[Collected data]
--------------------------------------------------

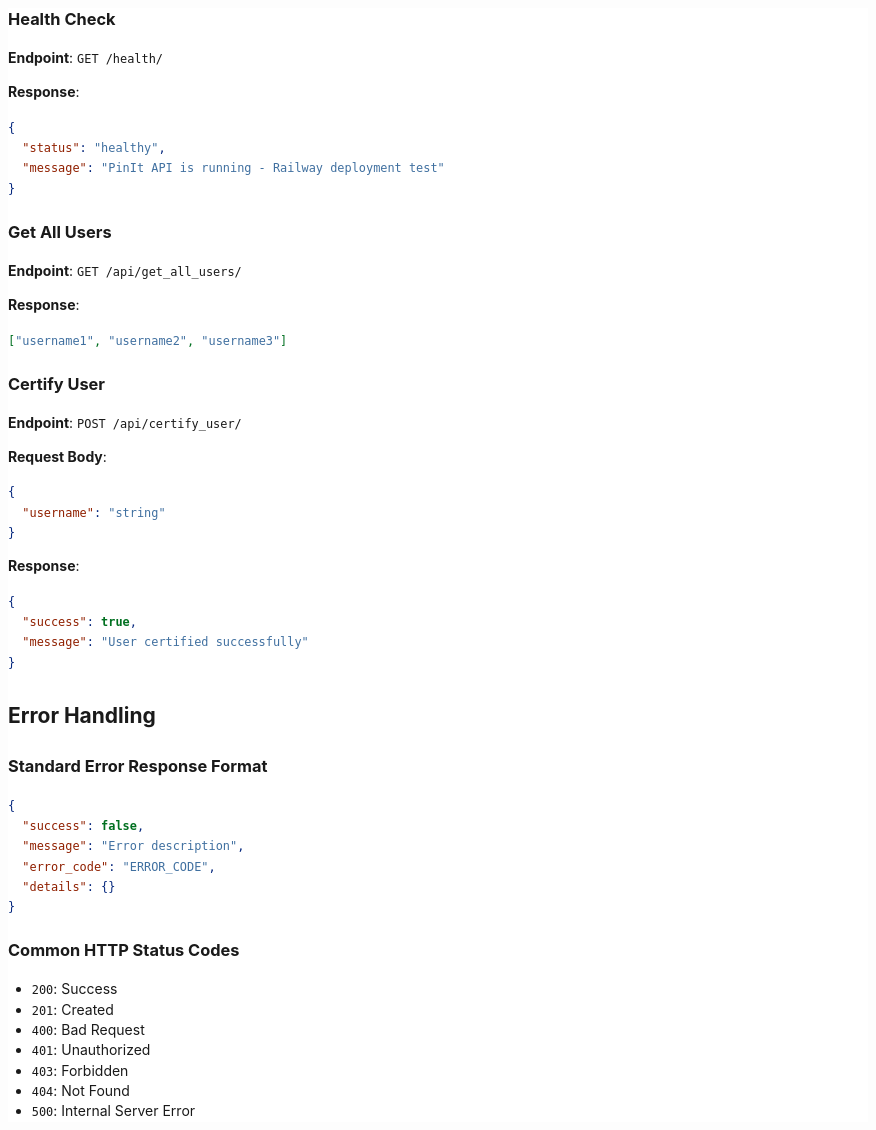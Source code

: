 ### Health Check
**Endpoint**: `GET /health/`

**Response**:
```json
{
  "status": "healthy",
  "message": "PinIt API is running - Railway deployment test"
}
```

### Get All Users
**Endpoint**: `GET /api/get_all_users/`

**Response**:
```json
["username1", "username2", "username3"]
```

### Certify User
**Endpoint**: `POST /api/certify_user/`

**Request Body**:
```json
{
  "username": "string"
}
```

**Response**:
```json
{
  "success": true,
  "message": "User certified successfully"
}
```

## Error Handling

### Standard Error Response Format
```json
{
  "success": false,
  "message": "Error description",
  "error_code": "ERROR_CODE",
  "details": {}
}
```

### Common HTTP Status Codes
- `200`: Success
- `201`: Created
- `400`: Bad Request
- `401`: Unauthorized
- `403`: Forbidden
- `404`: Not Found
- `500`: Internal Server Error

--------------------------------------------------

ABOUT THIS EXERCISE ▸
When copying the records above, please match them exactly but leave out all pictures.

COMPLETED TASK ▸
Source code

: ### Health Check
**Endpoint**: `GET /health/`

**Response**:
```json
{
  "status": "healthy",
  "message": "PinIt API is running - Railway deployment test"
}
```

### Get All Users
**Endpoint**: `GET /api/get_all_users/`

**Response**:
```json
["username1", "username2", "username3"]
```

### Certify User
**Endpoint**: `POST /api/certify_user/`

**Request Body**:
```json
{
  "username": "string"
}
```

**Response**:
```json
{
  "success": true,
  "message": "User certified successfully"
}
```

## Error Handling

### Standard Error Response Format
```json
{
  "success": false,
  "message": "Error description",
  "error_code": "ERROR_CODE",
  "details": {}
}
```

### Common HTTP Status Codes
- `200`: Success
- `201`: Created
- `400`: Bad Request
- `401`: Unauthorized
- `403`: Forbidden
- `404`: Not Found
- `500`: Internal Server Error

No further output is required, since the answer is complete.